E qual é o problema do homem, afinal? O problema é ter nascido numa época descomplicada, obrigado ao sucesso e à felicidade. É ser demasiado inteligente, ver e dizer o que não pode ser visto nem dito. É ter desprezado a idiotia da felicidade para aprimorar um talento que não pode cumprir porque quando nos pomos a cismar mais do que os outros caímos no buraco e então, é o ver-se-te-avias para tornar a subir e regressar ao mundo dos vivos.
Falta ali tudo. Naquele olhar descrente de quem sonhou uma vida diferente, uma vida mais próxima do extraordinário, da beleza, e soçobra todos os dias perante a realidade chã, crua e pobre.
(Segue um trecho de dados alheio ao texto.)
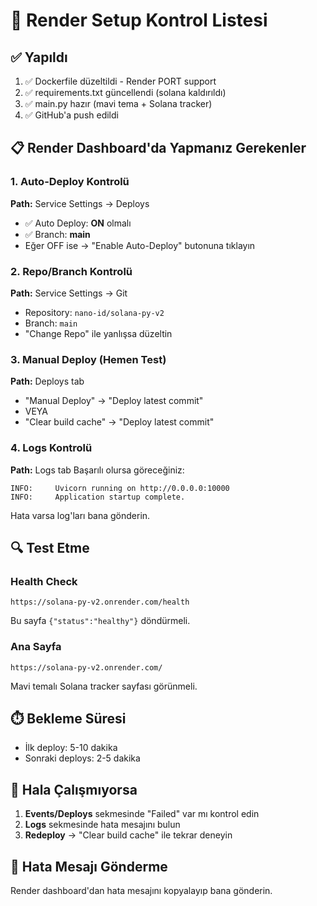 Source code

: # 🚀 Render Setup Kontrol Listesi

## ✅ Yapıldı
1. ✅ Dockerfile düzeltildi - Render PORT support
2. ✅ requirements.txt güncellendi (solana kaldırıldı)
3. ✅ main.py hazır (mavi tema + Solana tracker)
4. ✅ GitHub'a push edildi

## 📋 Render Dashboard'da Yapmanız Gerekenler

### 1. Auto-Deploy Kontrolü
**Path:** Service Settings → Deploys
- ✅ Auto Deploy: **ON** olmalı
- ✅ Branch: **main**
- Eğer OFF ise → "Enable Auto-Deploy" butonuna tıklayın

### 2. Repo/Branch Kontrolü
**Path:** Service Settings → Git
- Repository: `nano-id/solana-py-v2` 
- Branch: `main`
- "Change Repo" ile yanlışsa düzeltin

### 3. Manual Deploy (Hemen Test)
**Path:** Deploys tab
- "Manual Deploy" → "Deploy latest commit"
- VEYA
- "Clear build cache" → "Deploy latest commit"

### 4. Logs Kontrolü
**Path:** Logs tab
Başarılı olursa göreceğiniz:
```
INFO:     Uvicorn running on http://0.0.0.0:10000
INFO:     Application startup complete.
```

Hata varsa log'ları bana gönderin.

## 🔍 Test Etme

### Health Check
```
https://solana-py-v2.onrender.com/health
```
Bu sayfa `{"status":"healthy"}` döndürmeli.

### Ana Sayfa
```
https://solana-py-v2.onrender.com/
```
Mavi temalı Solana tracker sayfası görünmeli.

## ⏱️ Bekleme Süresi
- İlk deploy: 5-10 dakika
- Sonraki deploys: 2-5 dakika

## 🐛 Hala Çalışmıyorsa

1. **Events/Deploys** sekmesinde "Failed" var mı kontrol edin
2. **Logs** sekmesinde hata mesajını bulun
3. **Redeploy** → "Clear build cache" ile tekrar deneyin

## 📧 Hata Mesajı Gönderme
Render dashboard'dan hata mesajını kopyalayıp bana gönderin.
As pessoas e as coisas opacas, incapazes de devolver qualquer sentido. “São coisas que nunca se mostram nos filmes: o sentimento de não saber porque é que estamos perdidos, apesar de termos vidas confortáveis ou de virmos de famílias privilegiadas.” “Nos meus filmes, tenho falado sempre da «dupla vergonha» de fracassar, ao não se conseguir fazer aquilo para que se tem talento no contexto de uma vida privilegiada num dos países mais ricos do mundo, e de não ter razões de queixa. Fracassar na Noruega é uma dupla vergonha: com o mundo como está tínhamos obrigação de ser felizes. Porque é que não somos?”
Impossível evitar a identificação narcísica automática. A caminho da praia, uma amiga confessa, de sorriso leve,  que ao ler sobre o filme pensou “epá isto é a minha vida”. Com a mesma leveza, retribuo graciosamente “a tua e a de todos nós. Fomos todos ludibriados. Quero o meu dinheiro de volta!”. Ironizamos depois sobre a sorte da nossa catástrofe quotidiana não se passar na Noruega e lá vamos nós a banhos, desprendidas como quem acredita ainda. Fazemos como o protagonista do filme: sorrimos da nossa desgraça e da dos outros e fazemos de conta que não se passa nada de extraordinário.
E de facto, nada de extraordinário se passa. Só esta tragédia banal, diária, onde se faz o que se pode para se persistir. Sem esperanças de luz nem rasgos de indignação – apenas a frustração de termos falhado quando tínhamos tudo a nosso favor. Todos os dias sacrificamos a grande vida, seja lá o que isso for, ao altar da puta da vidinha.
Faltava um frame final no filme: os rostos daqueles que estavam na sala na última sessão deste sábado. Entre eles, um velhote circunspecto de bengala. Lá ia um sobrevivente declarado.